> [Problem to work on] This exercise calls for a copy of every line in the listing below that carries the word "HasDockerHttpsProxy".

> [Information provided]
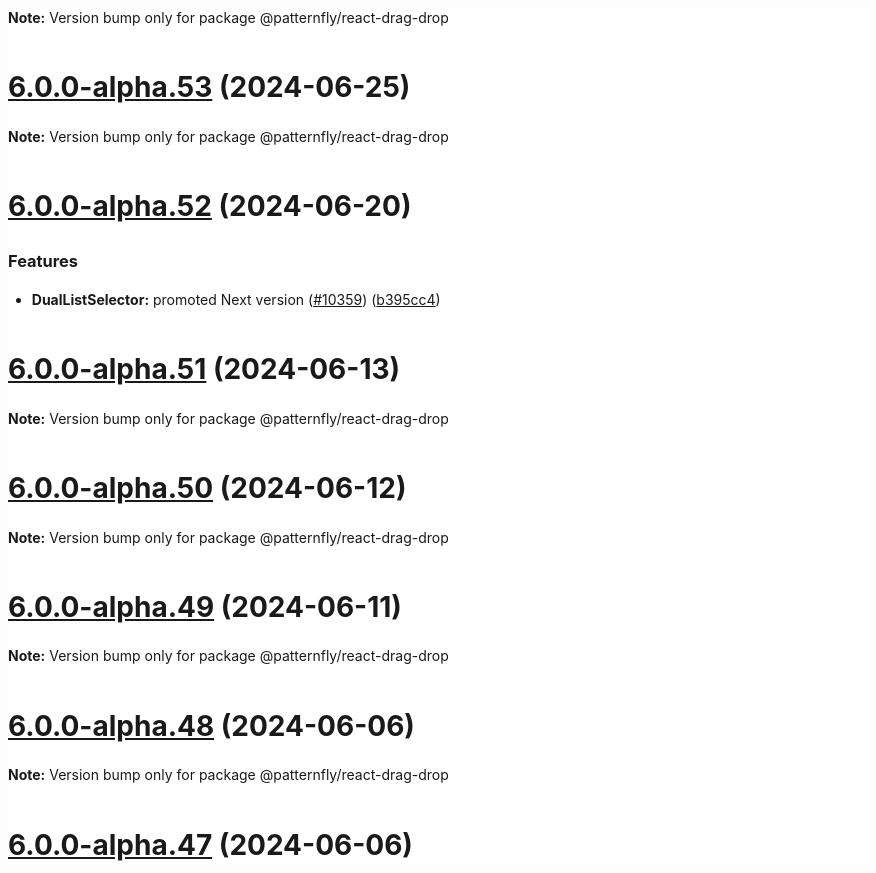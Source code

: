 **Note:** Version bump only for package @patternfly/react-drag-drop

# [6.0.0-alpha.53](https://github.com/patternfly/patternfly-react/compare/@patternfly/react-drag-drop@6.0.0-alpha.52...@patternfly/react-drag-drop@6.0.0-alpha.53) (2024-06-25)

**Note:** Version bump only for package @patternfly/react-drag-drop

# [6.0.0-alpha.52](https://github.com/patternfly/patternfly-react/compare/@patternfly/react-drag-drop@6.0.0-alpha.51...@patternfly/react-drag-drop@6.0.0-alpha.52) (2024-06-20)

### Features

- **DualListSelector:** promoted Next version ([#10359](https://github.com/patternfly/patternfly-react/issues/10359)) ([b395cc4](https://github.com/patternfly/patternfly-react/commit/b395cc44586a20a9f124e1d56d2c8021a64602db))

# [6.0.0-alpha.51](https://github.com/patternfly/patternfly-react/compare/@patternfly/react-drag-drop@6.0.0-alpha.50...@patternfly/react-drag-drop@6.0.0-alpha.51) (2024-06-13)

**Note:** Version bump only for package @patternfly/react-drag-drop

# [6.0.0-alpha.50](https://github.com/patternfly/patternfly-react/compare/@patternfly/react-drag-drop@6.0.0-alpha.49...@patternfly/react-drag-drop@6.0.0-alpha.50) (2024-06-12)

**Note:** Version bump only for package @patternfly/react-drag-drop

# [6.0.0-alpha.49](https://github.com/patternfly/patternfly-react/compare/@patternfly/react-drag-drop@6.0.0-alpha.48...@patternfly/react-drag-drop@6.0.0-alpha.49) (2024-06-11)

**Note:** Version bump only for package @patternfly/react-drag-drop

# [6.0.0-alpha.48](https://github.com/patternfly/patternfly-react/compare/@patternfly/react-drag-drop@6.0.0-alpha.47...@patternfly/react-drag-drop@6.0.0-alpha.48) (2024-06-06)

**Note:** Version bump only for package @patternfly/react-drag-drop

# [6.0.0-alpha.47](https://github.com/patternfly/patternfly-react/compare/@patternfly/react-drag-drop@6.0.0-alpha.46...@patternfly/react-drag-drop@6.0.0-alpha.47) (2024-06-06)
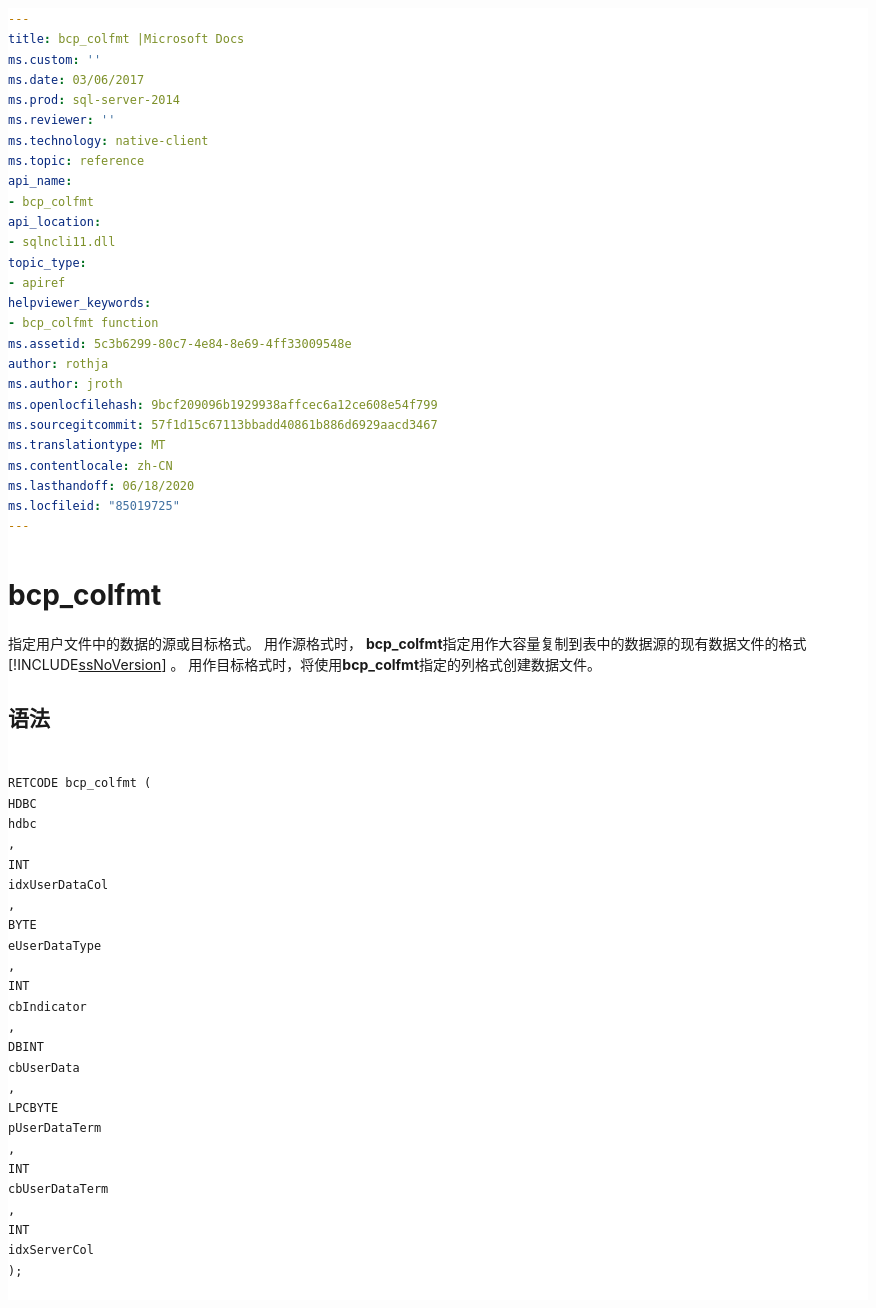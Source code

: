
 ```yaml
---
title: bcp_colfmt |Microsoft Docs
ms.custom: ''
ms.date: 03/06/2017
ms.prod: sql-server-2014
ms.reviewer: ''
ms.technology: native-client
ms.topic: reference
api_name:
- bcp_colfmt
api_location:
- sqlncli11.dll
topic_type:
- apiref
helpviewer_keywords:
- bcp_colfmt function
ms.assetid: 5c3b6299-80c7-4e84-8e69-4ff33009548e
author: rothja
ms.author: jroth
ms.openlocfilehash: 9bcf209096b1929938affcec6a12ce608e54f799
ms.sourcegitcommit: 57f1d15c67113bbadd40861b886d6929aacd3467
ms.translationtype: MT
ms.contentlocale: zh-CN
ms.lasthandoff: 06/18/2020
ms.locfileid: "85019725"
---
```

# <a name="bcp_colfmt"></a>bcp_colfmt
  指定用户文件中的数据的源或目标格式。 用作源格式时， **bcp_colfmt**指定用作大容量复制到表中的数据源的现有数据文件的格式 [!INCLUDE[ssNoVersion](../../includes/ssnoversion-md.md)] 。 用作目标格式时，将使用**bcp_colfmt**指定的列格式创建数据文件。  
  
## <a name="syntax"></a>语法  
  
```  
  
RETCODE bcp_colfmt (  
HDBC   
hdbc  
,  
INT  
idxUserDataCol  
,  
BYTE   
eUserDataType  
,  
INT   
cbIndicator  
,  
DBINT   
cbUserData  
,  
LPCBYTE   
pUserDataTerm  
,  
INT   
cbUserDataTerm  
,  
INT   
idxServerCol  
);  
  
```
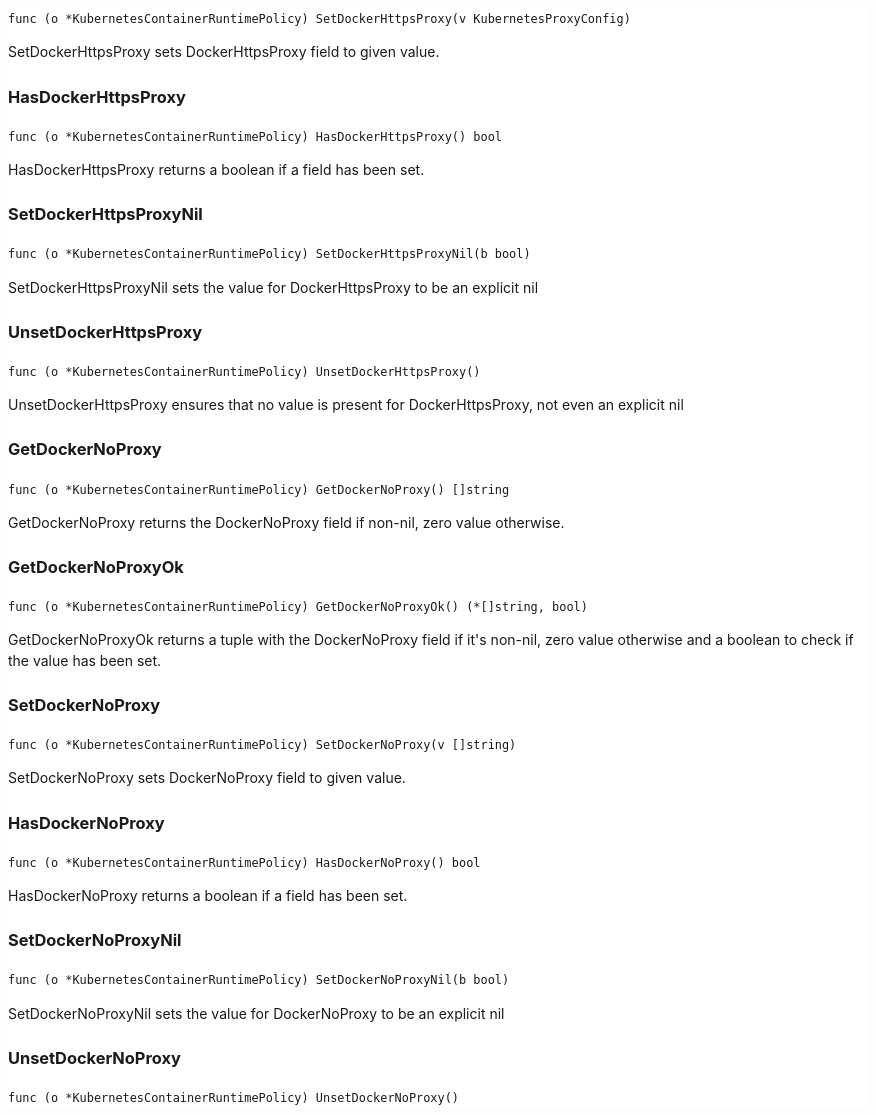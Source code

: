 `func (o *KubernetesContainerRuntimePolicy) SetDockerHttpsProxy(v KubernetesProxyConfig)`

SetDockerHttpsProxy sets DockerHttpsProxy field to given value.

### HasDockerHttpsProxy

`func (o *KubernetesContainerRuntimePolicy) HasDockerHttpsProxy() bool`

HasDockerHttpsProxy returns a boolean if a field has been set.

### SetDockerHttpsProxyNil

`func (o *KubernetesContainerRuntimePolicy) SetDockerHttpsProxyNil(b bool)`

 SetDockerHttpsProxyNil sets the value for DockerHttpsProxy to be an explicit nil

### UnsetDockerHttpsProxy
`func (o *KubernetesContainerRuntimePolicy) UnsetDockerHttpsProxy()`

UnsetDockerHttpsProxy ensures that no value is present for DockerHttpsProxy, not even an explicit nil
### GetDockerNoProxy

`func (o *KubernetesContainerRuntimePolicy) GetDockerNoProxy() []string`

GetDockerNoProxy returns the DockerNoProxy field if non-nil, zero value otherwise.

### GetDockerNoProxyOk

`func (o *KubernetesContainerRuntimePolicy) GetDockerNoProxyOk() (*[]string, bool)`

GetDockerNoProxyOk returns a tuple with the DockerNoProxy field if it's non-nil, zero value otherwise
and a boolean to check if the value has been set.

### SetDockerNoProxy

`func (o *KubernetesContainerRuntimePolicy) SetDockerNoProxy(v []string)`

SetDockerNoProxy sets DockerNoProxy field to given value.

### HasDockerNoProxy

`func (o *KubernetesContainerRuntimePolicy) HasDockerNoProxy() bool`

HasDockerNoProxy returns a boolean if a field has been set.

### SetDockerNoProxyNil

`func (o *KubernetesContainerRuntimePolicy) SetDockerNoProxyNil(b bool)`

 SetDockerNoProxyNil sets the value for DockerNoProxy to be an explicit nil

### UnsetDockerNoProxy
`func (o *KubernetesContainerRuntimePolicy) UnsetDockerNoProxy()`
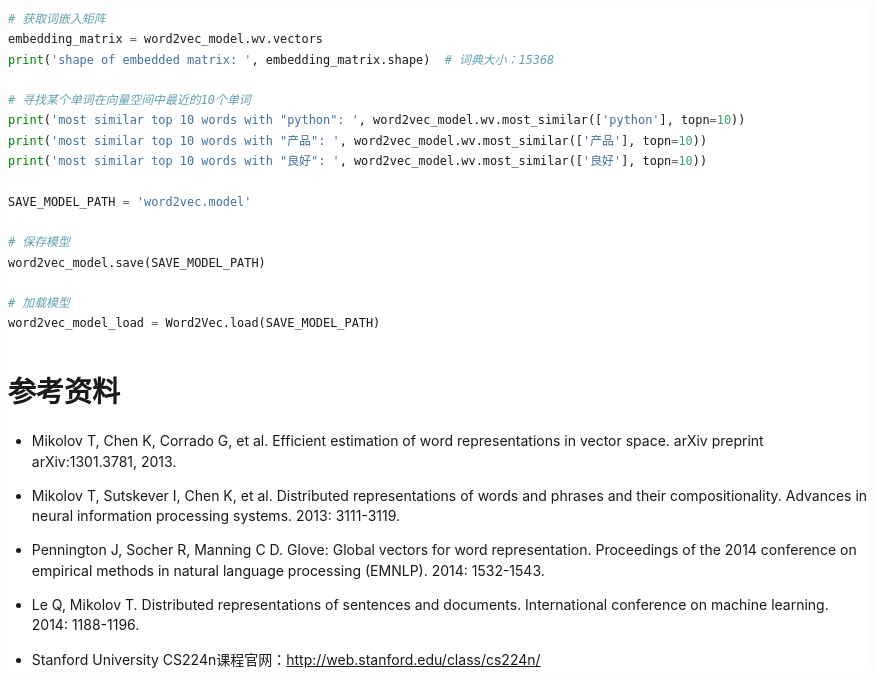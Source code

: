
 ```python
# 获取词嵌入矩阵
embedding_matrix = word2vec_model.wv.vectors
print('shape of embedded matrix: ', embedding_matrix.shape)  # 词典大小：15368

# 寻找某个单词在向量空间中最近的10个单词
print('most similar top 10 words with "python": ', word2vec_model.wv.most_similar(['python'], topn=10))
print('most similar top 10 words with "产品": ', word2vec_model.wv.most_similar(['产品'], topn=10))
print('most similar top 10 words with "良好": ', word2vec_model.wv.most_similar(['良好'], topn=10))

SAVE_MODEL_PATH = 'word2vec.model'

# 保存模型
word2vec_model.save(SAVE_MODEL_PATH)

# 加载模型
word2vec_model_load = Word2Vec.load(SAVE_MODEL_PATH)
```


# 参考资料

- Mikolov T, Chen K, Corrado G, et al. Efficient estimation of word representations in vector space. arXiv preprint arXiv:1301.3781, 2013.

- Mikolov T, Sutskever I, Chen K, et al. Distributed representations of words and phrases and their compositionality. Advances in neural information processing systems. 2013: 3111-3119.

- Pennington J, Socher R, Manning C D. Glove: Global vectors for word representation. Proceedings of the 2014 conference on empirical methods in natural language processing (EMNLP). 2014: 1532-1543.

- Le Q, Mikolov T. Distributed representations of sentences and documents. International conference on machine learning. 2014: 1188-1196.

- Stanford University CS224n课程官网：http://web.stanford.edu/class/cs224n/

> [Task answer]
### HasDockerHttpsProxy
`func (o *KubernetesContainerRuntimePolicy) HasDockerHttpsProxy() bool`
HasDockerHttpsProxy returns a boolean if a field has been set.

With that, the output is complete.